Extracting Credentials from LSASS Brief

What It Is

Extracting credential material from the LSASS process on a compromised host. LSASS caches authentication material for single sign-on: NT hashes, Kerberos TGTs, and in some configurations plaintext passwords. This is the bridge between host compromise and network-wide lateral movement.

Preconditions

Local administrator or SYSTEM on the target host (SeDebugPrivilege). Credential Guard must not be enabled. The attacker must have already compromised the host and escalated to local admin.

Attacker Gain

Credentials for every user who has recently authenticated to the host. NT hashes for Pass the Hash, Kerberos TGTs for Pass-the-Ticket.
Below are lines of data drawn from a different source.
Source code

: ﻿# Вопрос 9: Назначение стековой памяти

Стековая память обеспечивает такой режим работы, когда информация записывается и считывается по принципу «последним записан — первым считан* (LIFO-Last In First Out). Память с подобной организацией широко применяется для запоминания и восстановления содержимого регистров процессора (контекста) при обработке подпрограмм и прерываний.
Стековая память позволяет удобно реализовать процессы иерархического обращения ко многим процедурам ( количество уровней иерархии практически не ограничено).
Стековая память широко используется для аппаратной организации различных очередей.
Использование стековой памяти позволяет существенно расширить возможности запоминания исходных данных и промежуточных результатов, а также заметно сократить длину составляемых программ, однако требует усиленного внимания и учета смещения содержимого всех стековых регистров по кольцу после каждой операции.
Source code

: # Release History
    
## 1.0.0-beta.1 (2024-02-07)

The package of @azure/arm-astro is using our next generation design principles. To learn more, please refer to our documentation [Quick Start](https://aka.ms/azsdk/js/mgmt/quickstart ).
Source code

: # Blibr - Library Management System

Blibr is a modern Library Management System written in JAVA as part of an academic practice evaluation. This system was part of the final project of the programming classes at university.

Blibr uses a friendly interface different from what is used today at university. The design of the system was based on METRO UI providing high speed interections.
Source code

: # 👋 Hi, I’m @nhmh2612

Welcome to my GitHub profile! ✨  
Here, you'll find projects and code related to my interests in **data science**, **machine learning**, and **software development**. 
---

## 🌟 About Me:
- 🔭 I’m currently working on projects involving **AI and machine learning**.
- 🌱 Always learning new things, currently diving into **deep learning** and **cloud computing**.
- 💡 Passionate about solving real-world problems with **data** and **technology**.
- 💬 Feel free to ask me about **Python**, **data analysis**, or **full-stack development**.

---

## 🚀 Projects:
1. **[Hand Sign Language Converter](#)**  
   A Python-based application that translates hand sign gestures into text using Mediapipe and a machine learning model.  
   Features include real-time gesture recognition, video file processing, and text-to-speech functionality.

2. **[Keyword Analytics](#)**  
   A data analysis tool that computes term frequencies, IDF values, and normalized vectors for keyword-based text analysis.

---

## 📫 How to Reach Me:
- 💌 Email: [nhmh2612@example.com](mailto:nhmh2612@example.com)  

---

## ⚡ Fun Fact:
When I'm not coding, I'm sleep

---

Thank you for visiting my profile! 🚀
Impact scales with who has logged in — a workstation yields one user; a server used by many admins yields many.

Key Points

Credential caching is by design (single sign-on), not a vulnerability
Who has logged in determines the value — jump boxes and RDP gateways are highest-value targets
Credential Guard (VBS isolation) is the strongest defense
Tiered administration limits what credentials are cached at each tier
Memory dump approach may evade endpoint detection vs live reading

Stakeholder Explanation

When employees log into a computer, their credentials are stored in memory for convenience. An attacker with admin access can read those credentials and use them to log into other systems as those employees. If admins log into workstations, their credentials are exposed there. Defenses: Credential Guard, tiered administration, LSASS access monitoring.

Report Phrasing

Finding: Credential Extraction from LSASS. The operator gained local admin on [host] and extracted credentials from LSASS. Recovered: [N] NT hashes and [N] Kerberos TGTs, including [privileged account]. Used for [lateral movement technique] to [target]. Credential Guard not enabled. Severity: Critical. Recommendation: Enable Credential Guard. Implement tiered administration. Monitor LSASS access.